Think of India and the last thing likely to come into your mind is a picture of vineyards straddling its vast countryside. But with a climate ideal for the cultivation of the grape, ever- ingenious growers have discovered that they too can produce a range of highly palatable wines that may soon rival established growers.
When I published The Complete Indian Wine Guide, people were shocked to learn that there were so many producers of good-quality Indian wine. Most wine enthusiasts in India, even regular drinkers of Indian wines, had only heard of the major wineries: Chateau Indage, Grover’s, Sula, and those with more experience had also heard of Vinsura. (Of course, anyone who had spent a nice holiday in Goa would have known about Vinicola, but this producer hardly fits into the current discussion of premium domestic wines.)
I revealed in the book that India was currently producing over 75 different wine labels in the premium category alone, and that there were about 20 major wineries pumping out the nectar of life in a relatively consistent manner.
Now, over a year after the Indian Wine Guide was first released, the range of domestic wineries just continues to grow. This boom that skeptics call a bubble just keeps on booming. Happily, the quality seems to grow along with the quantity, at least among certain producers. It is worthwhile, therefore, to mention a handful of totally new names which did not even make an appearance in my wine book – which, of course, was supposed to be complete.
The first is Renaissance Wines, situated in Ozar just outside of Nashik. The current Renaissance range includes a Chenin Blanc and a Sauvignon Blanc, two noble white varietals that have been tried over and over again with good results in the Nashik region. Their reds include a standard Cabernet Sauvignon and a new-world style Shiraz-Cabernet blend. I understand that they have also released a Zinfandel Rosé, although I have yet to see it on the market shelves.
I am not terribly excited about the whites, but I would say that the Shiraz-Cab is a wine with great potential, provided that Renaissance is willing to take the risk of offending the anti-tannin majority. A fair number of aficionados have, however, praised their entire range of wines in my presence, and thus I believe that any wine from Renaissance can be recommended for a trial.
The next new winery that is turning tongues is Vintage Wines, better known under the label-name Reveilo. Vintage, also in the Nashik region, is regarded as India’s lesser-known elite producer, not bothering with profits and markets, but only with producing the best wine possible at any cost. They offer up the standard varietals, Chenin Blanc, Syrah (that is, Shiraz), Cabernet Sauvignon, but they have also brought out the much less common white varietal Chardonnay.
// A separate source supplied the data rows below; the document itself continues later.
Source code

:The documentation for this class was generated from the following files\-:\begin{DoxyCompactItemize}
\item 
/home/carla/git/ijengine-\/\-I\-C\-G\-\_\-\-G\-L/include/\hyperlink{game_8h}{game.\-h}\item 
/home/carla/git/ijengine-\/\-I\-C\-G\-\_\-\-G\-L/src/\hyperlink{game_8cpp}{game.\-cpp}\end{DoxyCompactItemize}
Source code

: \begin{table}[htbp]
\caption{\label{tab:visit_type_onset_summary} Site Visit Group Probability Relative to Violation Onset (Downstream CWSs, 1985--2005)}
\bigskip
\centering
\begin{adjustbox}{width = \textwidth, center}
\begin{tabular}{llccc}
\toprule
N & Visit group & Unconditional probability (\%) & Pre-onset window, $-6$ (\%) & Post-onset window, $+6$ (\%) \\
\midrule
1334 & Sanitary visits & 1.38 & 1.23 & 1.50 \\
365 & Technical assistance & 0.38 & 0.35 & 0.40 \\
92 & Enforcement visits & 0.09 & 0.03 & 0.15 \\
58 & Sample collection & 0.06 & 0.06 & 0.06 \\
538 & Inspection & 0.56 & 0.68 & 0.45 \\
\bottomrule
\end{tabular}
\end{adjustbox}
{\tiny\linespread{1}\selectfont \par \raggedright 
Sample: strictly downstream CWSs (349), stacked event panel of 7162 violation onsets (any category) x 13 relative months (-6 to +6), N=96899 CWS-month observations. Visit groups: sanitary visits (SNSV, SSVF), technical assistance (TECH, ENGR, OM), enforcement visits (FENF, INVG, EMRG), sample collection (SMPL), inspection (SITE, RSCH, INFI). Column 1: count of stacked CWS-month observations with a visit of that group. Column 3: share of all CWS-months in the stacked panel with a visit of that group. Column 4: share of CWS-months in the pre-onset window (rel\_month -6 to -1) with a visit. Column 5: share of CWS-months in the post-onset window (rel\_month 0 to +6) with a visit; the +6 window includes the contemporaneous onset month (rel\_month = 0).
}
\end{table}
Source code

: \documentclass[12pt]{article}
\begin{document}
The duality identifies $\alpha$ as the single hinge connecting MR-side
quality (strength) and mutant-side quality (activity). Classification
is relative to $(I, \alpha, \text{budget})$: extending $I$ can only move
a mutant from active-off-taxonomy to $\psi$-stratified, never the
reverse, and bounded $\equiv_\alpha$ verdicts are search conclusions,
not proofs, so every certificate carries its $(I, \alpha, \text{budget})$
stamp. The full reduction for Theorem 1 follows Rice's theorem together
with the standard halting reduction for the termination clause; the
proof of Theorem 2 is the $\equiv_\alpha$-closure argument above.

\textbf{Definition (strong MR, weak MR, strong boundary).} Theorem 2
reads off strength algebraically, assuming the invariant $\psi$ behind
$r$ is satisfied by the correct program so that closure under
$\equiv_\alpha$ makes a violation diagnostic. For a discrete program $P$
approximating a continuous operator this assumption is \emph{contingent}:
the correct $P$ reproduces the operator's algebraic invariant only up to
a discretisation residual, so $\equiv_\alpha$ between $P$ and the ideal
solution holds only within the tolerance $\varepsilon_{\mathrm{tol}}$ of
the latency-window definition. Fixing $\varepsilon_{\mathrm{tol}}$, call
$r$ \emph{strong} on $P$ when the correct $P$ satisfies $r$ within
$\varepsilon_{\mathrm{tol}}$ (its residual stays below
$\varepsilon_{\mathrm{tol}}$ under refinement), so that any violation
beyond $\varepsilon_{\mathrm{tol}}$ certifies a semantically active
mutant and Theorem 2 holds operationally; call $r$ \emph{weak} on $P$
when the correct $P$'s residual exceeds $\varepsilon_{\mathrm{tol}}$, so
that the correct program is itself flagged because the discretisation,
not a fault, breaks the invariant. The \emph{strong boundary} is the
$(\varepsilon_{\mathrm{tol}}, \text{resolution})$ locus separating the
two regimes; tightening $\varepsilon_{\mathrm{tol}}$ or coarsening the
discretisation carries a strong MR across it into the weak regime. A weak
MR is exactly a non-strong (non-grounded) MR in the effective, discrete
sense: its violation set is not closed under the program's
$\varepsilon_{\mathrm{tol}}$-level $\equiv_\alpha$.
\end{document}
There being so few domestic Chardonnays on the Indian market (Indage dominates here in quantity, but only by default, till now, in terms of quality), I am a big advocate of any wine house that tries to bring Chardonnay wines to our table.
I would strongly suggest you to run through a tasting of Reveilo Chardonnay side by side with whatever other Indian Chardonnays you can get your hands on (Indage is the easiest, and thus the obvious choice, but you can consult the Wine Guide for a complete list of Indian Chardonnays). It is essential to have a good, consistent Chardonnay as a standby for whenever you wish to throw a dinner party where continental appetizers are served.
Mandala Valley, the third new winery which we should mention, is based not in Nashik but in the Bangalore area; nevertheless, it operates through the Solapur-based Mohini Winery in Maharashtra, and thus has not yet started competing with Bangalore’s Grover Vineyards, one of India’s oldest and largest wineries. They do intend to operate in Karnataka in the future, and so it is only a matter of time before the older wineries all around are forced by all the tiny newer ones to innovate and improve.
I have not yet had a chance to taste and evaluate Mandala Valley wines, but I have heard that their production, though as young as 2006, is certainly worth looking into. As a serious supporter of all the smaller players, I must encourage you to take the effort to try to find and try wines from all the new players such as this one.
Indeed, all the wines from domestic Indian producers must first be tasted and evaluated before they can be dismissed in favour of the imports. As I set out to show in the wine book, we have some very good wines at good prices here in India, and even if you are not a great fan of Indian wine now, the only way you can ever hope to taste better quality Indian wines is by doing what you can to support the industry in its infancy.